# Work to complete
For the data below, transcribe the part that opens with the line containing "#### In HAVING Clause" and closes with the line containing "dark net? https://www.cvs.com", exactly and with no pictures.
START Task data
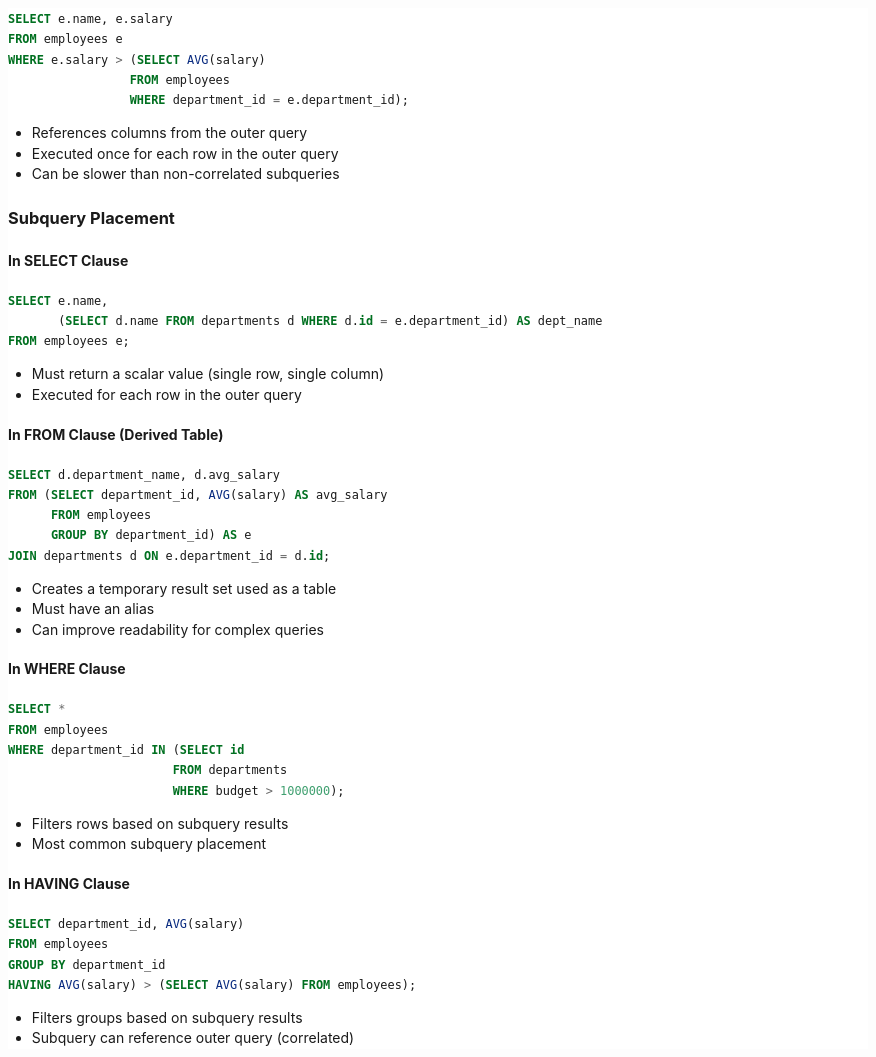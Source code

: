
 ```sql
SELECT e.name, e.salary
FROM employees e
WHERE e.salary > (SELECT AVG(salary)
                 FROM employees
                 WHERE department_id = e.department_id);
```
- References columns from the outer query
- Executed once for each row in the outer query
- Can be slower than non-correlated subqueries

### Subquery Placement

#### In SELECT Clause
```sql
SELECT e.name,
       (SELECT d.name FROM departments d WHERE d.id = e.department_id) AS dept_name
FROM employees e;
```
- Must return a scalar value (single row, single column)
- Executed for each row in the outer query

#### In FROM Clause (Derived Table)
```sql
SELECT d.department_name, d.avg_salary
FROM (SELECT department_id, AVG(salary) AS avg_salary
      FROM employees
      GROUP BY department_id) AS e
JOIN departments d ON e.department_id = d.id;
```
- Creates a temporary result set used as a table
- Must have an alias
- Can improve readability for complex queries

#### In WHERE Clause
```sql
SELECT *
FROM employees
WHERE department_id IN (SELECT id
                       FROM departments
                       WHERE budget > 1000000);
```
- Filters rows based on subquery results
- Most common subquery placement

#### In HAVING Clause
```sql
SELECT department_id, AVG(salary)
FROM employees
GROUP BY department_id
HAVING AVG(salary) > (SELECT AVG(salary) FROM employees);
```
- Filters groups based on subquery results
- Subquery can reference outer query (correlated)
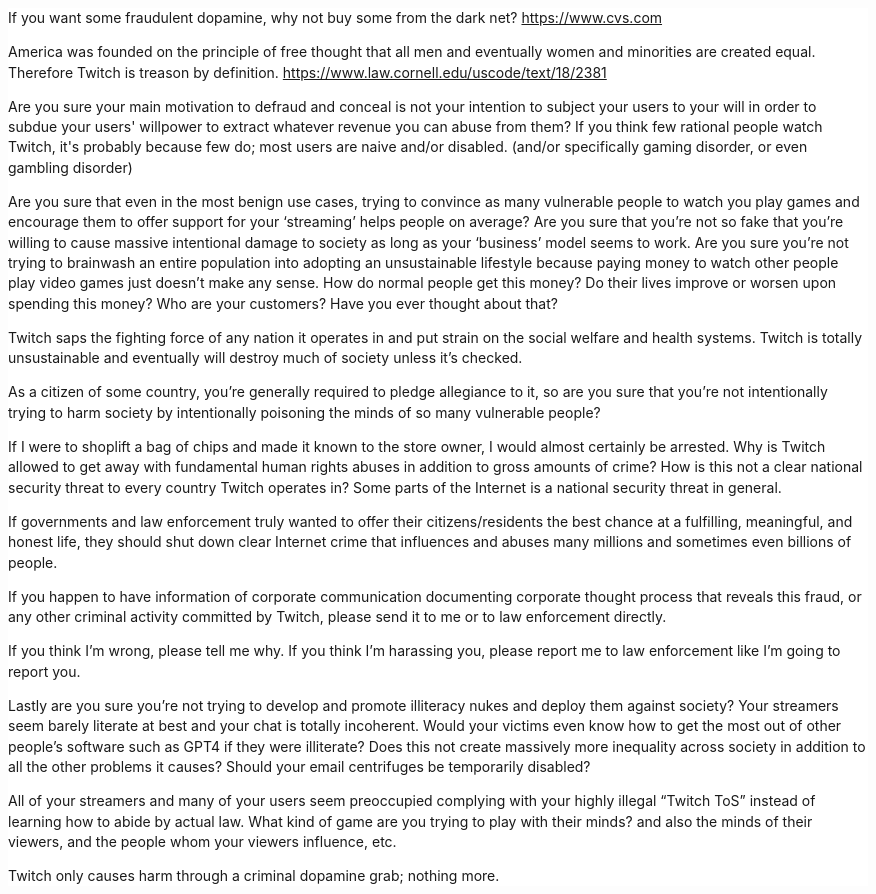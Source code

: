 If you want some fraudulent dopamine, why not buy some from the dark net? https://www.cvs.com

America was founded on the principle of free thought that all men and eventually women and minorities are created equal. Therefore Twitch is treason by definition. https://www.law.cornell.edu/uscode/text/18/2381

Are you sure your main motivation to defraud and conceal is not your intention to subject your users to your will in order to subdue your users' willpower to extract whatever revenue you can abuse from them? If you think few rational people watch Twitch, it's probably because few do; most users are naive and/or disabled. (and/or specifically gaming disorder, or even gambling disorder)

Are you sure that even in the most benign use cases, trying to convince as many vulnerable people to watch you play games and encourage them to offer support for your ‘streaming’ helps people on average? Are you sure that you’re not so fake that you’re willing to cause massive intentional damage to society as long as your ‘business’ model seems to work. Are you sure you’re not trying to brainwash an entire population into adopting an unsustainable lifestyle because paying money to watch other people play video games just doesn’t make any sense. How do normal people get this money? Do their lives improve or worsen upon spending this money? Who are your customers? Have you ever thought about that?

Twitch saps the fighting force of any nation it operates in and put strain on the social welfare and health systems. Twitch is totally unsustainable and eventually will destroy much of society unless it’s checked.

As a citizen of some country, you’re generally required to pledge allegiance to it, so are you sure that you’re not intentionally trying to harm society by intentionally poisoning the minds of so many vulnerable people?

If I were to shoplift a bag of chips and made it known to the store owner, I would almost certainly be arrested. Why is Twitch allowed to get away with fundamental human rights abuses in addition to gross amounts of crime? How is this not a clear national security threat to every country Twitch operates in? Some parts of the Internet is a national security threat in general.

If governments and law enforcement truly wanted to offer their citizens/residents the best chance at a fulfilling, meaningful, and honest life, they should shut down clear Internet crime that influences and abuses many millions and sometimes even billions of people.

If you happen to have information of corporate communication documenting corporate thought process that reveals this fraud, or any other criminal activity committed by Twitch, please send it to me or to law enforcement directly.

If you think I’m wrong, please tell me why. If you think I’m harassing you, please report me to law enforcement like I’m going to report you.

Lastly are you sure you’re not trying to develop and promote illiteracy nukes and deploy them against society? Your streamers seem barely literate at best and your chat is totally incoherent. Would your victims even know how to get the most out of other people’s software such as GPT4 if they were illiterate? Does this not create massively more inequality across society in addition to all the other problems it causes? Should your email centrifuges be temporarily disabled?

All of your streamers and many of your users seem preoccupied complying with your highly illegal “Twitch ToS” instead of learning how to abide by actual law. What kind of game are you trying to play with their minds? and also the minds of their viewers, and the people whom your viewers influence, etc.

Twitch only causes harm through a criminal dopamine grab; nothing more.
END Task data
# Answer for the task
#### In HAVING Clause
```sql
SELECT department_id, AVG(salary)
FROM employees
GROUP BY department_id
HAVING AVG(salary) > (SELECT AVG(salary) FROM employees);
```
- Filters groups based on subquery results
- Subquery can reference outer query (correlated)
Source code

: If you want some fraudulent dopamine, why not buy some from the dark net? https://www.cvs.com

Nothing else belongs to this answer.